Leo Lewis

The Times, 19 August 2013


At the height of China's Great Terror, provincial leaders were set onerous execution targets to meet. Mao Zedong fiercely denounced those who let him down.

In the ancient city of Kaifeng, the executioners were having problems. Shooting their victims in the head turned out to be too messy, so they aimed instead for the heart. This sometimes failed to kill, which meant they needed a second bullet to silence the screams of agony. As Frank Dikötter, now well into his stride as a meticulous chronicler of China's greatest miseries, notes: "Killing demanded skills that came only with practice."

The Tragedy of Liberation is a tightly-written narrative of the twelve most pivotal years in modern Chinese history; 1945 to 1957 were a near unbearable catalogue of slaughter, ideological betrayal and violence. The book is also a dispassionate study of the way nations can pervert optimism and descend into lunacy by steady increments. Possibly too dispassionate[,] Dikötter does not over-analyse how you move from joyous crowds in Tiananmen Square to a man killing himself because his persecutors were accusing him of murdering eight people when he was a one-year-old baby.

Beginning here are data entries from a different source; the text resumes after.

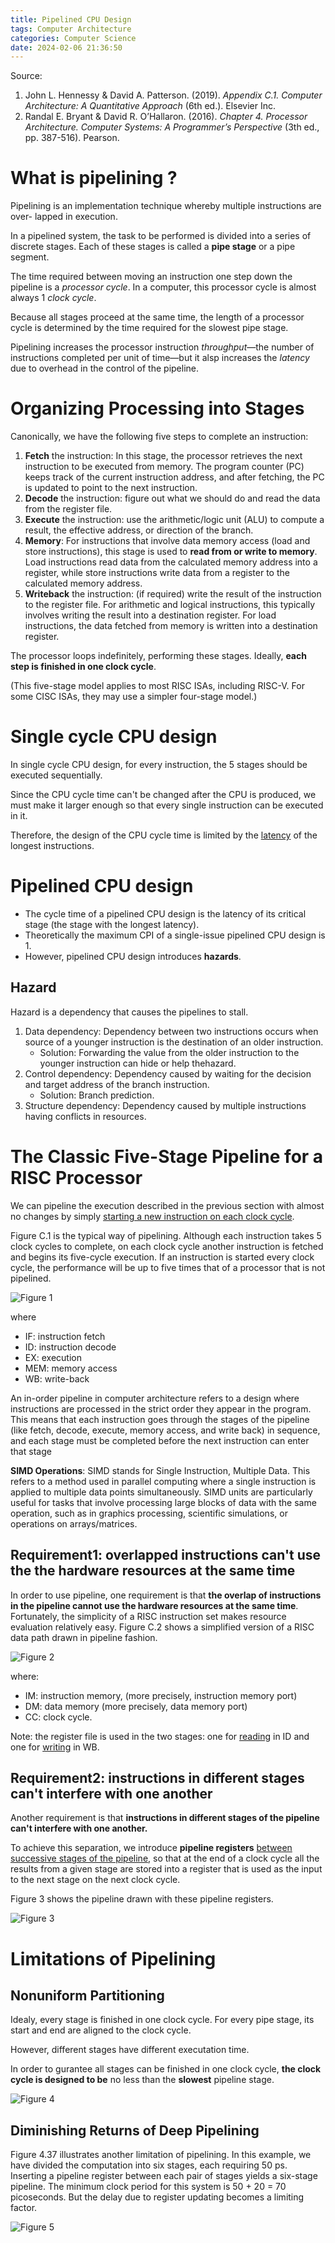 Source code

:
 ```yaml
---
title: Pipelined CPU Design
tags: Computer Architecture
categories: Computer Science
date: 2024-02-06 21:36:50
---
```



Source:

1. John L. Hennessy & David A. Patterson. (2019). *Appendix C.1. Computer Architecture: A Quantitative Approach* (6th ed.). Elsevier Inc.
2. Randal E. Bryant & David R. O’Hallaron. (2016). *Chapter 4. Processor Architecture. Computer Systems: A Programmer’s Perspective* (3th ed., pp. 387-516). Pearson.

<!--more-->



# What is pipelining ?

Pipelining is an implementation technique whereby multiple instructions are over- lapped in execution.

In a pipelined system, the task to be performed is divided into a series of discrete stages. Each of these stages is called a **pipe stage** or a pipe segment.

The time required between moving an instruction one step down the pipeline is a *processor cycle*. In a computer, this processor cycle is almost always 1 *clock cycle*.

Because all stages proceed at the same time, the length of a processor cycle is determined by the time required for the slowest pipe stage.

Pipelining increases the processor instruction *throughput*—the number of instructions completed per unit of time—but it alsp increases the *latency* due to overhead in the control of the pipeline. 

# Organizing Processing into Stages

Canonically, we have the following five steps to complete an instruction:

1. **Fetch** the instruction: In this stage, the processor retrieves the next instruction to be  executed from memory. The program counter (PC) keeps track of the  current instruction address, and after fetching, the PC is updated to  point to the next instruction.
2. **Decode** the instruction: figure out what we should do and read the data from the register file.
3. **Execute** the instruction: use the arithmetic/logic unit (ALU) to compute a result, the effective address, or direction of the branch.
4. **Memory**: For instructions that involve data memory access (load and store  instructions), this stage is used to **read from or write to memory**. Load  instructions read data from the calculated memory address into a  register, while store instructions write data from a register to the  calculated memory address.
5. **Writeback** the instruction: (if required) write the result of the instruction to the register file. For arithmetic and logical instructions, this typically involves writing the result into a destination register. For load instructions, the data fetched from memory is written into a destination register.

The processor loops indefinitely, performing these stages. Ideally, **each step is finished in one clock cycle**.

(This five-stage model applies to most RISC ISAs, including RISC-V. For some CISC ISAs, they may use a simpler four-stage model.)

# Single cycle CPU design

In single cycle CPU design, for every instruction, the 5 stages should be executed sequentially.

Since the CPU cycle time can't be changed after the CPU is produced, we must make it larger enough so that every single instruction can be executed in it.

Therefore, the design of the CPU cycle time is limited by the [latency]() of the longest instructions. 

# Pipelined CPU design

* The cycle time of a pipelined CPU design is the latency of its critical stage (the stage with the longest latency).
* Theoretically the maximum CPI of a single-issue pipelined CPU design is 1. 
* However, pipelined CPU design introduces **hazards**.

## Hazard

Hazard is a dependency that causes the pipelines to stall.

1. Data dependency: Dependency between two instructions occurs when source of a younger instruction is the destination of an older instruction. 
   * Solution: Forwarding the value from the older instruction to the younger instruction can hide or help thehazard.
2. Control dependency: Dependency caused by waiting for the decision and target address of the branch instruction.
   * Solution: Branch prediction.
3. Structure dependency: Dependency caused by multiple instructions having conflicts in resources.

# The Classic Five-Stage Pipeline for a RISC Processor

We can pipeline the execution described in the previous section with almost no changes by simply <u>starting a new instruction on each clock cycle</u>. 

Figure C.1 is the typical way of pipelining. Although each instruction takes 5 clock cycles to complete, on each clock cycle another instruction is fetched and begins its five-cycle execution. If an instruction is started every clock cycle, the performance will be up to five times that of a processor that is not pipelined.



![Figure 1](https://lyk-love.oss-cn-shanghai.aliyuncs.com/Computer%20Architecture/Pipelined%20CPU%20Design/Figure%201.png)

where

* IF: instruction fetch
* ID: instruction decode
* EX: execution
* MEM: memory access
* WB: write-back



An in-order pipeline in computer architecture refers to a design where instructions are processed in the strict order they appear in the program. This means that each instruction goes through the stages of the pipeline (like fetch, decode, execute, memory access, and write back) in sequence, and each stage must be completed before the next instruction can enter that stage



**SIMD Operations**: SIMD stands for Single Instruction,  Multiple Data. This refers to a method used in parallel computing where a single instruction is applied to multiple data points simultaneously.  SIMD units are particularly useful for tasks that involve processing  large blocks of data with the same operation, such as in graphics  processing, scientific simulations, or operations on arrays/matrices.

## Requirement1: overlapped instructions can't use the the hardware resources at the same time

In order to use pipeline, one requirement is that **the overlap of instructions in the pipeline cannot use the hardware resources at the same time**. Fortunately, the simplicity of a RISC instruction set makes resource evaluation relatively easy. Figure C.2 shows a simplified version of a RISC data path drawn in pipeline fashion.

![Figure 2](https://lyk-love.oss-cn-shanghai.aliyuncs.com/Computer%20Architecture/Pipelined%20CPU%20Design/Figure%202.png)

where:

* IM: instruction memory, (more precisely, instruction memory port)
* DM: data memory (more precisely, data memory port)
* CC: clock cycle.

Note: the register file is used in the two stages: one for <u>reading</u> in ID and one for <u>writing</u> in WB. 



## Requirement2: instructions in different stages can't interfere with one another

Another requirement is that **instructions in different stages of the pipeline can't interfere with one another.**

To achieve this separation, we introduce **pipeline registers** <u>between successive stages of the pipeline</u>, so that at the end of a clock cycle all the results from a given stage are stored into a register that is used as the input to the next stage on the next clock cycle.

Figure 3 shows the pipeline drawn with these pipeline registers.

![Figure 3](https://lyk-love.oss-cn-shanghai.aliyuncs.com/Computer%20Architecture/Pipelined%20CPU%20Design/Figure%203.png)

# Limitations of Pipelining

## Nonuniform Partitioning

Idealy, every stage is finished in one clock cycle. For every pipe stage, its start and end are aligned to the clock cycle.

However, different stages have different executation time. 

In order to gurantee all stages can be finished in one clock cycle, **the clock cycle is designed to be** no less than the **slowest** pipeline stage.





![Figure 4](https://lyk-love.oss-cn-shanghai.aliyuncs.com/Computer%20Architecture/Pipelined%20CPU%20Design/Figure%204.png)

## Diminishing Returns of Deep Pipelining

Figure 4.37 illustrates another limitation of pipelining. In this example, we have divided the computation into six stages, each requiring 50 ps. Inserting a pipeline register between each pair of stages yields a six-stage pipeline. The minimum clock period for this system is 50 + 20 = 70 picoseconds. But the delay due to register updating becomes a limiting factor.

![Figure 5](https://lyk-love.oss-cn-shanghai.aliyuncs.com/Computer%20Architecture/Pipelined%20CPU%20Design/Figure%205.png)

We encounter men numbed from shooting unarmed villagers who continue firing. We have a county official declaring the need to shoot someone at every public meeting. We find leaders casually sending cables reporting that of 40,000 people recently executed, "one third may or may not have deserved death". That drama may now be over, but its stage directions are indelibly written into the lore of the Communist Party.